Task to carry out | Look through the listing below for the word "principal" and copy every line where it occurs.

Given records |
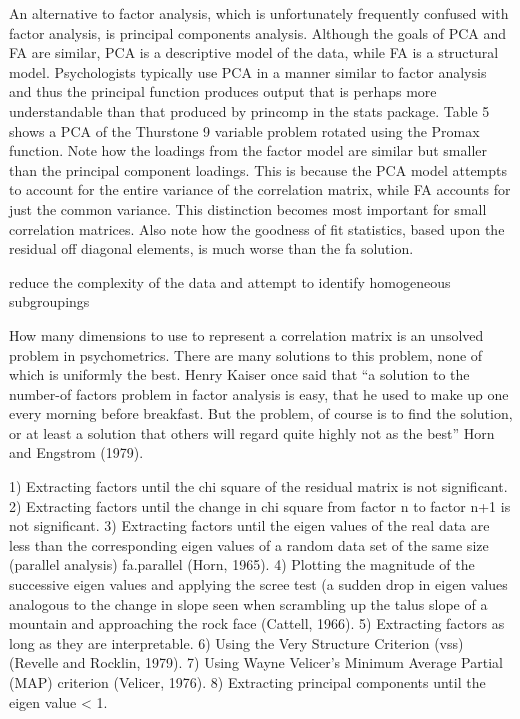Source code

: An alternative to factor analysis, which is unfortunately frequently confused with factor
analysis, is principal components analysis. Although the goals of PCA and FA are similar,
PCA is a descriptive model of the data, while FA is a structural model. Psychologists
typically use PCA in a manner similar to factor analysis and thus the principal function
produces output that is perhaps more understandable than that produced by princomp
in the stats package. Table 5 shows a PCA of the Thurstone 9 variable problem rotated
using the Promax function. Note how the loadings from the factor model are similar but
smaller than the principal component loadings. This is because the PCA model attempts
to account for the entire variance of the correlation matrix, while FA accounts for just the
common variance. This distinction becomes most important for small correlation matrices.
Also note how the goodness of fit statistics, based upon the residual off diagonal elements,
is much worse than the fa solution.


reduce the complexity of the data
and attempt to identify homogeneous subgroupings


How many dimensions to use to represent a correlation matrix is an unsolved problem in
psychometrics. There are many solutions to this problem, none of which is uniformly the
best. Henry Kaiser once said that “a solution to the number-of factors problem in factor
analysis is easy, that he used to make up one every morning before breakfast. But the
problem, of course is to find the solution, or at least a solution that others will regard quite
highly not as the best” Horn and Engstrom (1979).

1) Extracting factors until the chi square of the residual matrix is not significant.
2) Extracting factors until the change in chi square from factor n to factor n+1 is not
significant.
3) Extracting factors until the eigen values of the real data are less than the corresponding
eigen values of a random data set of the same size (parallel analysis) fa.parallel (Horn,
1965).
4) Plotting the magnitude of the successive eigen values and applying the scree test (a
sudden drop in eigen values analogous to the change in slope seen when scrambling up the
talus slope of a mountain and approaching the rock face (Cattell, 1966).
5) Extracting factors as long as they are interpretable.
6) Using the Very Structure Criterion (vss) (Revelle and Rocklin, 1979).
7) Using Wayne Velicer’s Minimum Average Partial (MAP) criterion (Velicer, 1976).
8) Extracting principal components until the eigen value < 1.



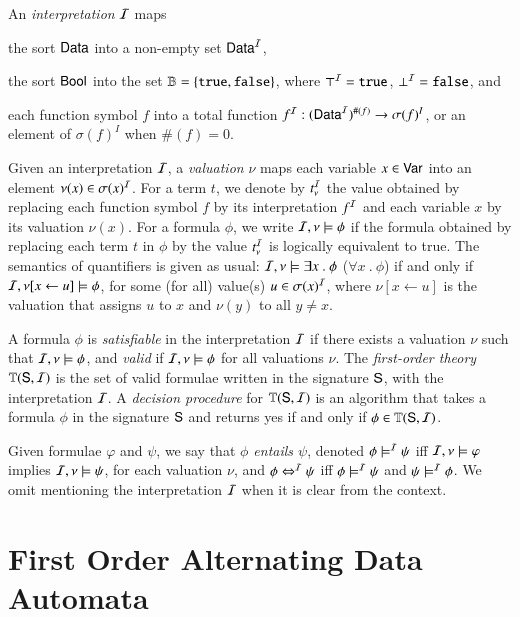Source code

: \documentclass{llncs}
\begin{document}
An \emph{interpretation} $\mathcal{I}$ maps\begin{inparaenum}[(1)]
\item the sort $\mathsf{Data}$ into a non-empty set $\mathsf{Data}^{\mathcal{I}}$, 
%
\item the sort $\mathsf{Bool}$ into the set $\mathbb{B} = \left\{ \mathtt{true},\mathtt{false} \right\}$, where
  $\top^{\mathcal{I}} = \mathtt{true}$, $\bot^{\mathcal{I}} = \mathtt{false}$, and
%
\item each function symbol $f$ into a total function $f^{\mathcal{I}} :
  (\mathsf{Data}^{\mathcal{I}})^{\#(f)} \rightarrow \sigma(f)^I$, or an element of
  $\sigma(f)^I$ when $\#(f)=0$.
\end{inparaenum}
Given an interpretation $\mathcal{I}$, a \emph{valuation} $\nu$ maps each
variable $x \in \mathsf{Var}$ into an element $\nu(x) \in \sigma(x)^{\mathcal{I}}$. For
a term $t$, we denote by $t^{\mathcal{I}}_\nu$ the value obtained by replacing
each function symbol $f$ by its interpretation $f^{\mathcal{I}}$ and each
variable $x$ by its valuation $\nu(x)$. For a formula $\phi$, we write
$\mathcal{I},\nu \models \phi$ if the formula obtained by replacing each term
$t$ in $\phi$ by the value $t^{\mathcal{I}}_\nu$ is logically equivalent to true.
The semantics of quantifiers is given as usual: $\mathcal{I},\nu \models
\exists x ~.~ \phi$ ($\forall x ~.~ \phi$) if and only if $\mathcal{I},\nu[x
  \leftarrow u] \models \phi$, for some (for all) value(s) $u \in
\sigma(x)^{\mathcal{I}}$, where $\nu[x \leftarrow u]$ is the valuation that
assigns $u$ to $x$ and $\nu(y)$ to all $y \neq x$.

A formula $\phi$ is \emph{satisfiable} in the interpretation $\mathcal{I}$ if
there exists a valuation $\nu$ such that $\mathcal{I},\nu \models \phi$, and
\emph{valid} if $\mathcal{I},\nu \models \phi$ for all valuations $\nu$.  The
\emph{first-order theory} $\mathbb{T}(\mathsf{S},\mathcal{I})$ is the set of valid
formulae written in the signature $\mathsf{S}$, with the interpretation
$\mathcal{I}$. A \emph{decision procedure} for $\mathbb{T}(\mathsf{S},\mathcal{I})$ is an
algorithm that takes a formula $\phi$ in the signature $\mathsf{S}$ and
returns yes if and only if $\phi \in \mathbb{T}(\mathsf{S},\mathcal{I})$.

Given formulae $\varphi$ and $\psi$, we say that \emph{$\phi$ entails
  $\psi$}, denoted $\phi \models^{\mathcal{I}} \psi$ iff $\mathcal{I},\nu \models \varphi$
implies $\mathcal{I},\nu \models \psi$, for each valuation $\nu$, and $\phi
\Leftrightarrow^{\mathcal{I}} \psi$ iff $\phi \models^{\mathcal{I}} \psi$ and $\psi \models^{\mathcal{I}} \phi$.
We omit mentioning the interpretation $\mathcal{I}$ when it is clear from the
context.

\section{First Order Alternating Data Automata}
\end{document}
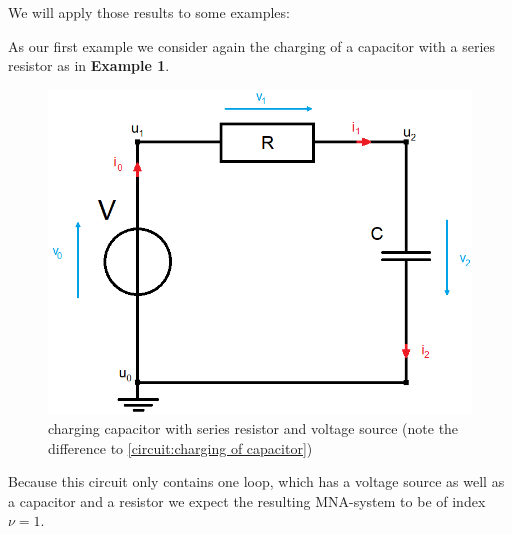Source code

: We will apply those results to some examples: 

\begin{example1}
	\label{ex:Index_Analysis}
	As our first example we consider again the charging of a capacitor with a series resistor as in \textbf{Example 1}.
	\begin{figure}[H]
		\centering
		\includegraphics[scale = 0.4]{pictures/Example1_simple_p2.png}
		\caption{charging capacitor with series resistor and voltage source (note the difference to \ref{circuit:charging of capacitor})} 
	\end{figure}
	Because this circuit only contains one loop, which has a voltage source as well as a capacitor and a resistor we expect the resulting MNA-system to be of index $\nu=1$. 
	

\end{example1}
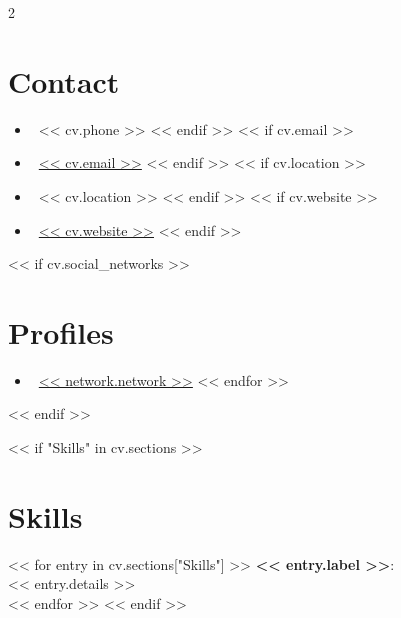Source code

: \documentclass[10pt, letterpaper]{article}
\begin{document}
\begin{paracol}{2}

\begin{leftcolumn}
\colorbox{primaryColor}{
    \begin{minipage}{\linewidth}
    \color{darkGrey}
    \section*{Contact}
    \begin{itemize}[label={}, leftmargin=0pt]
        << if cv.phone >>
        \item \faPhone \ << cv.phone >>
        << endif >>
        << if cv.email >>
        \item \faEnvelope \ \href{mailto:<< cv.email >>}{<< cv.email >>}
        << endif >>
        << if cv.location >>
        \item \faMapMarker \ << cv.location >>
        << endif >>
        << if cv.website >>
        \item \faGlobe \ \href{<< cv.website >>}{<< cv.website >>}
        << endif >>
    \end{itemize}

    << if cv.social_networks >>
    \section*{Profiles}
    \begin{itemize}[label={}, leftmargin=0pt]
        << for network in cv.social_networks >>
        \item \faLink \ \href{<< network.url >>}{<< network.network >>}
        << endfor >>
    \end{itemize}
    << endif >>

    << if "Skills" in cv.sections >>
    \section*{Skills}
    << for entry in cv.sections["Skills"] >>
    \textbf{<< entry.label >>}: \\
    << entry.details >> \\
    << endfor >>
    << endif >>

    \vspace{2cm} %
    \end{minipage}
}
\end{leftcolumn}


\end{paracol}
\end{document}
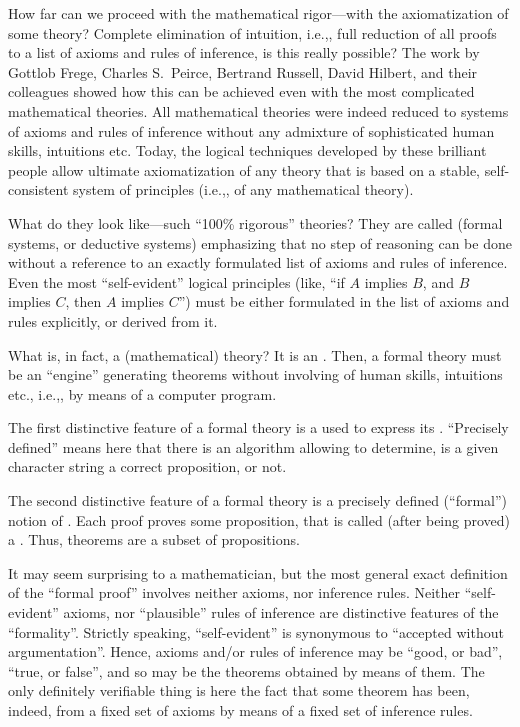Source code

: How far can we proceed with the mathematical rigor---with the axiomatization of some theory?
Complete elimination of intuition, i.e.,, full reduction of all proofs to a list of axioms and rules of inference, is this really possible?
The work by Gottlob Frege, Charles S.\ Peirce, Bertrand Russell, David Hilbert, and their colleagues showed how this can be achieved even with the most complicated mathematical theories.
All mathematical theories were indeed reduced to systems of axioms and rules of inference without any admixture of sophisticated human skills, intuitions etc.
Today, the logical techniques developed by these brilliant people allow ultimate axiomatization of any theory that is based on a stable, self-consistent system of principles (i.e.,, of any mathematical theory).

What do they look like---such ``100\% rigorous'' theories?
They are called  (formal systems, or deductive systems) emphasizing that no step of reasoning can be done without a reference to an exactly formulated list of axioms and rules of inference.
Even the most ``self-evident'' logical principles (like, ``if \(A\) implies \(B\), and \(B\) implies \(C\), then \(A\) implies \(C\)'') must be either formulated in the list of axioms and rules explicitly, or derived from it.

What is, in fact, a (mathematical) theory?
It is an .
Then, a formal theory must be an ``engine'' generating theorems without involving of human skills, intuitions etc., i.e.,, by means of a computer program.

The first distinctive feature of a formal theory is a  used to express its .
``Precisely defined'' means here that there is an algorithm allowing to determine, is a given character string a correct proposition, or not.

The second distinctive feature of a formal theory is a precisely defined (``formal'') notion of .
Each proof proves some proposition, that is called (after being proved) a .
Thus, theorems are a subset of propositions.

It may seem surprising to a mathematician, but the most general exact definition of the ``formal proof'' involves neither axioms, nor inference rules.
Neither ``self-evident'' axioms, nor ``plausible'' rules of inference are distinctive features of the ``formality''.
Strictly speaking, ``self-evident'' is synonymous to ``accepted without argumentation''.
Hence, axioms and/or rules of inference may be ``good, or bad'', ``true, or false'', and so may be the theorems obtained by means of them.
The only definitely verifiable thing is here the fact that some theorem has been, indeed,  from a fixed set of axioms by means of a fixed set of inference rules.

Solved exercise |
analysis, is principal components analysis. Although the goals of PCA and FA are similar,
typically use PCA in a manner similar to factor analysis and thus the principal function
smaller than the principal component loadings. This is because the PCA model attempts
8) Extracting principal components until the eigen value < 1.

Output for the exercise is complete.